Pu Yi agreed to discuss his restoration with a Black Dragon
agent named Tsukuda Nobuo. However, because the Black Dragons’ policy was not
shared by the Japanese government, when Nobuo learned the local Japanese consul
had also been invited to the interview, he pulled out and promptly disappeared.
Puzzled at the agent’s behaviour, Pu Yi sent his advisor and tutor, Chang
Hsiao-hsu, to Japan to make contact with the Black Dragons directly.

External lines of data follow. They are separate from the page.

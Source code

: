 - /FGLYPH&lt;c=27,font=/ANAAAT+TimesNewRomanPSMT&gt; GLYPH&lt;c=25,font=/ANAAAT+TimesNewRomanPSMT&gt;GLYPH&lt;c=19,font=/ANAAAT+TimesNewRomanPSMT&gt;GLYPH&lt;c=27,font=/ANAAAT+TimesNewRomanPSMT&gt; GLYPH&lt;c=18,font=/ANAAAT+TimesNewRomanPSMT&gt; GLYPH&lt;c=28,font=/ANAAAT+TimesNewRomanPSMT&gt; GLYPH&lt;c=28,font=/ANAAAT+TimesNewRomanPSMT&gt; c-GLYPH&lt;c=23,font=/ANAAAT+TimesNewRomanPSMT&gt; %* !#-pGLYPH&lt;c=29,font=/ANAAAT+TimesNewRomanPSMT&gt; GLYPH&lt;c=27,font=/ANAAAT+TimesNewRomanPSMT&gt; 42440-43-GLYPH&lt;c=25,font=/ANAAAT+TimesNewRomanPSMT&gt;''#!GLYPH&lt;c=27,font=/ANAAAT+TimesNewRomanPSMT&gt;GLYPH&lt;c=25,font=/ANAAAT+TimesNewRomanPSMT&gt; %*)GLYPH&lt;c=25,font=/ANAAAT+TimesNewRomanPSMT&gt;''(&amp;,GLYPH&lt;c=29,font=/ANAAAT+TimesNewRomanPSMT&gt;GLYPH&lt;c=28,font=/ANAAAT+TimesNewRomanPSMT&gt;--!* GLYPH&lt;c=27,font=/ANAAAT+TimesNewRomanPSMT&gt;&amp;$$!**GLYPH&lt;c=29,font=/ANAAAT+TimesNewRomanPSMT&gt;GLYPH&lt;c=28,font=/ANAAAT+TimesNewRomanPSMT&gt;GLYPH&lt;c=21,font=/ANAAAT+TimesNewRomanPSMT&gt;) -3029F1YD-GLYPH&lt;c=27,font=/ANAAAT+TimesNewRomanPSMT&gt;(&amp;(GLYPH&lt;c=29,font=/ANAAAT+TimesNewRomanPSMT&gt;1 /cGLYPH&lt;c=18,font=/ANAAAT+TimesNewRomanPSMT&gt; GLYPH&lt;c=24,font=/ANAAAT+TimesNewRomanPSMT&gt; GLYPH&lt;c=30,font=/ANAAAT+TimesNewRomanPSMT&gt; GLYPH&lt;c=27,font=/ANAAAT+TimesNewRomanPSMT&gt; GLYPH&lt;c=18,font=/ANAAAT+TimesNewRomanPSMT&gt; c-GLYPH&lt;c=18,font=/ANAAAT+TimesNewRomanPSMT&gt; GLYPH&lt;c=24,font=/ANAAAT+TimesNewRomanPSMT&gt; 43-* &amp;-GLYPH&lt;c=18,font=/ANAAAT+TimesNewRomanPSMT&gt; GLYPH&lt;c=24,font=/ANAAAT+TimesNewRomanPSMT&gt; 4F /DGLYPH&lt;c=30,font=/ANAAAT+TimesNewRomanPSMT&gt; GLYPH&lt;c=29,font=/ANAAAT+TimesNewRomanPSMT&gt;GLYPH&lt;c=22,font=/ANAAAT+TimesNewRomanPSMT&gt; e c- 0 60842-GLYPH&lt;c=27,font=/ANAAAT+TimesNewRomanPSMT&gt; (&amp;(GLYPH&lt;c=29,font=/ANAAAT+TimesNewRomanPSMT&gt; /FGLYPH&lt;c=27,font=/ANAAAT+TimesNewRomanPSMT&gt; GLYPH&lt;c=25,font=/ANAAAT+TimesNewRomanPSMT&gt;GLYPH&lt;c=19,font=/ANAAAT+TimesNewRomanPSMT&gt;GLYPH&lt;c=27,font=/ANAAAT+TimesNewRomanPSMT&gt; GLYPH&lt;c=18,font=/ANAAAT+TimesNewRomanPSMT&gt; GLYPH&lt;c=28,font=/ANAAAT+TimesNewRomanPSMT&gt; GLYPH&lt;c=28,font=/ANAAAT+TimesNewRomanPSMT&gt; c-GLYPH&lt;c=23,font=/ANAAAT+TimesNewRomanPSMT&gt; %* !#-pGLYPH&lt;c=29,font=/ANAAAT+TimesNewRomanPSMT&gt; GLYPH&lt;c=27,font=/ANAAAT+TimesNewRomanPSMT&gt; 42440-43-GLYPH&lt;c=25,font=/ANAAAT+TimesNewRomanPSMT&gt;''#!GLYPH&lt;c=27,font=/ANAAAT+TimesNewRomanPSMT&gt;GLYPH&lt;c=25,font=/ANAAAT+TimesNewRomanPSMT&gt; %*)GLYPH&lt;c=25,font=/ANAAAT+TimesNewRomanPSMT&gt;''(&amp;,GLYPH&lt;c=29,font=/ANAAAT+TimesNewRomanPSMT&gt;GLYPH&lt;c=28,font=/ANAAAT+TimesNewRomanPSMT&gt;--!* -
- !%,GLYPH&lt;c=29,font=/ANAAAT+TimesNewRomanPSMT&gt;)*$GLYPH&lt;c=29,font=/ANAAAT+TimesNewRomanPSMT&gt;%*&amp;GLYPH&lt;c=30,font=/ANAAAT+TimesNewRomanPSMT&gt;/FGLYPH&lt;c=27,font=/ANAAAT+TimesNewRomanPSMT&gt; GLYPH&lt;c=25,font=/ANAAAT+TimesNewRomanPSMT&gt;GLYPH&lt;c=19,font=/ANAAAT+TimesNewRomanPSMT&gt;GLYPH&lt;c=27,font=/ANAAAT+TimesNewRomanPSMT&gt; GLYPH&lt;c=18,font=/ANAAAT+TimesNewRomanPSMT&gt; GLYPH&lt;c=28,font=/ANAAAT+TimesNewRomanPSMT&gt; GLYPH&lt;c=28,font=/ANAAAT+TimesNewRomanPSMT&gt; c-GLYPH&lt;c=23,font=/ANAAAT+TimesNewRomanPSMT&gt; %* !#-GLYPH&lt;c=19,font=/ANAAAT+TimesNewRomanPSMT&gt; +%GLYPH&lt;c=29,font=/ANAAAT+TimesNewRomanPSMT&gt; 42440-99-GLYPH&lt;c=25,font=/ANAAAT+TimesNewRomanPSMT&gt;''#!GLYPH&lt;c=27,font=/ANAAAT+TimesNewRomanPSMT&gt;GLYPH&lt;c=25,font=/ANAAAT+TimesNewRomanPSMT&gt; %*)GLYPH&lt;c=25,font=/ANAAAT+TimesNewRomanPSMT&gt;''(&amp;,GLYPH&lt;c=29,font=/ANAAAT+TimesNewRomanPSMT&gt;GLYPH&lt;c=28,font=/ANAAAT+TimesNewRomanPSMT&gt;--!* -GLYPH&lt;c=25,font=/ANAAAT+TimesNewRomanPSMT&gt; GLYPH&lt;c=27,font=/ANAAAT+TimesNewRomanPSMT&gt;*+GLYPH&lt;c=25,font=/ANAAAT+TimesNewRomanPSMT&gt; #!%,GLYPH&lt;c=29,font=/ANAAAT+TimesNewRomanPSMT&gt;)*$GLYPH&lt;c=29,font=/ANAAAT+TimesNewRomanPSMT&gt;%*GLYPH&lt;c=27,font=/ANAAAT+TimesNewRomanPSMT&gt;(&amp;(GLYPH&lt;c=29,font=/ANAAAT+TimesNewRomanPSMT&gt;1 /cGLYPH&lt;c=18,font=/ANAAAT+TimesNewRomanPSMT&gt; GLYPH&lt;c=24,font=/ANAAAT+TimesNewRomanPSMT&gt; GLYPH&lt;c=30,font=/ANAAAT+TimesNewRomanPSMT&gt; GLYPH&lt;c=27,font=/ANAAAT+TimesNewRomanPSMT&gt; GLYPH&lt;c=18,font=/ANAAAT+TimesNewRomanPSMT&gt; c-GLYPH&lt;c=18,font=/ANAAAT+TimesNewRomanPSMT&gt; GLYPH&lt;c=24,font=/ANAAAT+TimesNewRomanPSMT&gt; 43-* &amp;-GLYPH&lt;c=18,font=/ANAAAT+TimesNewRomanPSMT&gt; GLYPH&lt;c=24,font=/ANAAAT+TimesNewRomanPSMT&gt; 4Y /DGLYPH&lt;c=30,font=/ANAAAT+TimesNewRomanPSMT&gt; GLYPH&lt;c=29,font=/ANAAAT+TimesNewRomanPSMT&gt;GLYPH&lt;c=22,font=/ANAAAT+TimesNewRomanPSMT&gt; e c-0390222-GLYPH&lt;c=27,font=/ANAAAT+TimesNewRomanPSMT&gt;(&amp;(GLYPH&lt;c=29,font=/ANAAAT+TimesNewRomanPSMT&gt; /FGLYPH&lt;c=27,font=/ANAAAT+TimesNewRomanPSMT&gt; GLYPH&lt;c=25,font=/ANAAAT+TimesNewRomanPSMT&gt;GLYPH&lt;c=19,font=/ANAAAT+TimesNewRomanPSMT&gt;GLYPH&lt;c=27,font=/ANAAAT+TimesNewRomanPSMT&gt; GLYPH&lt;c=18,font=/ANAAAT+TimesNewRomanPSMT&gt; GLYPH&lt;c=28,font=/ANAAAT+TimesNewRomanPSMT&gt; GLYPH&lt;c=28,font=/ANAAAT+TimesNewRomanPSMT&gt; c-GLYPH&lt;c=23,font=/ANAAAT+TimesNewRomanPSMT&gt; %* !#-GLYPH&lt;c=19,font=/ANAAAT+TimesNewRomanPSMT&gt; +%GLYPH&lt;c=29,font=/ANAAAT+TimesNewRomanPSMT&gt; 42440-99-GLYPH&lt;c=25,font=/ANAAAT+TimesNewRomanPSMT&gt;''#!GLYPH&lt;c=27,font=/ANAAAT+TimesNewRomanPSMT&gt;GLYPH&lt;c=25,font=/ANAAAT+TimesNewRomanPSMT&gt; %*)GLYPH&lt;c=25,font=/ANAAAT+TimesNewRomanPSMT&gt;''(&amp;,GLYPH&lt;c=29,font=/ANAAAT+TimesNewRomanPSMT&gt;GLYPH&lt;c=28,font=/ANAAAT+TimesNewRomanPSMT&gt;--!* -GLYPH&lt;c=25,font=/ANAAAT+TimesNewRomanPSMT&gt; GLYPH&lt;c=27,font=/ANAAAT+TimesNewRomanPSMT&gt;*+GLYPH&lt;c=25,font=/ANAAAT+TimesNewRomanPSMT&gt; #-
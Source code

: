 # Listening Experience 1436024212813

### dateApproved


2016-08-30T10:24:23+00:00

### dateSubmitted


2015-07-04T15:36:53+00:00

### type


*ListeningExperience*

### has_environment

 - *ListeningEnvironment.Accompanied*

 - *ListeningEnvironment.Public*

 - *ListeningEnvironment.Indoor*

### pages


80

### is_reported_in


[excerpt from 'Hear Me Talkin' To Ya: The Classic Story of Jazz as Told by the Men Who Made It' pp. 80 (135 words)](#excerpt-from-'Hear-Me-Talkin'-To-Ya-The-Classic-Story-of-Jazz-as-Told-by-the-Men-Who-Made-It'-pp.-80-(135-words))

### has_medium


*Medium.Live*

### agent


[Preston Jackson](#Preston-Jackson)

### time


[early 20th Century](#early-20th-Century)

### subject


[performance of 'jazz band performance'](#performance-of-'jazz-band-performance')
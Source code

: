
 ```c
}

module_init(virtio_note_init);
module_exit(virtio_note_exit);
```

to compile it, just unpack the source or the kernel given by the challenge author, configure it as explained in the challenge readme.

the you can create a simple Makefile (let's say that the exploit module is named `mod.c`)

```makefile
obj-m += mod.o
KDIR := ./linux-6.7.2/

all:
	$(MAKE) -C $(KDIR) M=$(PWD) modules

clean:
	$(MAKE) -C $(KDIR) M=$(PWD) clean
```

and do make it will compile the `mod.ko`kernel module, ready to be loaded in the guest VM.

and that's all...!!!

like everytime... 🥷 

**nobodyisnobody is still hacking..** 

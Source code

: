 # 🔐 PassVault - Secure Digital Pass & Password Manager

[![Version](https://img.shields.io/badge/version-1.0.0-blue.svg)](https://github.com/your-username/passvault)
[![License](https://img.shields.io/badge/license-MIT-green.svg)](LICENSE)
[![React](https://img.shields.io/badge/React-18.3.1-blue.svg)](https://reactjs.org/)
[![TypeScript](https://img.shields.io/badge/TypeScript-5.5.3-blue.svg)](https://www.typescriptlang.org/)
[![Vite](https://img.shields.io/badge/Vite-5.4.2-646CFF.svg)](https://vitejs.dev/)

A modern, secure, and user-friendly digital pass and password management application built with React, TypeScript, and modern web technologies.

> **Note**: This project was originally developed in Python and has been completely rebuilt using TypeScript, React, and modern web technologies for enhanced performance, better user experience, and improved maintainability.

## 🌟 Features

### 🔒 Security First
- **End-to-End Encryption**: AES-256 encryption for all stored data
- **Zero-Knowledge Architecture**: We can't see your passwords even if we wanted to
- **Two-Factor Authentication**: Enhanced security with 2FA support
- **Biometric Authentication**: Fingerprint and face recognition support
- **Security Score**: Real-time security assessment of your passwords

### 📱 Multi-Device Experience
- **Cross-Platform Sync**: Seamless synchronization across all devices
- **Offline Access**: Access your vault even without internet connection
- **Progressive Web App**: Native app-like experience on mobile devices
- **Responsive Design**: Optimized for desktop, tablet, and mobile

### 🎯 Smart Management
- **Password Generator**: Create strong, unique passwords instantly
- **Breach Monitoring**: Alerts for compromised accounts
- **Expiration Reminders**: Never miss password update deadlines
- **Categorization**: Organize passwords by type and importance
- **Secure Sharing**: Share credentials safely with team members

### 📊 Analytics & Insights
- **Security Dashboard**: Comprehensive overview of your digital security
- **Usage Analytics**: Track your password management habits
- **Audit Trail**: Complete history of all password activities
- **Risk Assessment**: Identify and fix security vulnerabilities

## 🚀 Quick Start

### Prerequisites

In the meantime, plans were set to seize Manchuria and its
vast, unexploited resources. Since the war with Russia, Japan controlled the
South Manchurian Railway, which it protected with a body of troops known as the
Kwantung Army based in the Japanese concession at Mukden. Before Manchuria
could be seized the powerful Manchurian warlord Marshal Chang Tso-lin had to be
eliminated. A former Japanese ally in the war against Russia, the marshal opposed
the growing Japanese influence in the region. In 1928 the Japanese assassinated
the marshal by bombing his train, leaving Manchuria ripe for the taking. The
following year intelligence specialist Colonel Seishiro Itagaki was posted to
the Kwantung Army to make the final plans for the seizure of Manchuria. His
plan was a masterpiece of ruse and treachery.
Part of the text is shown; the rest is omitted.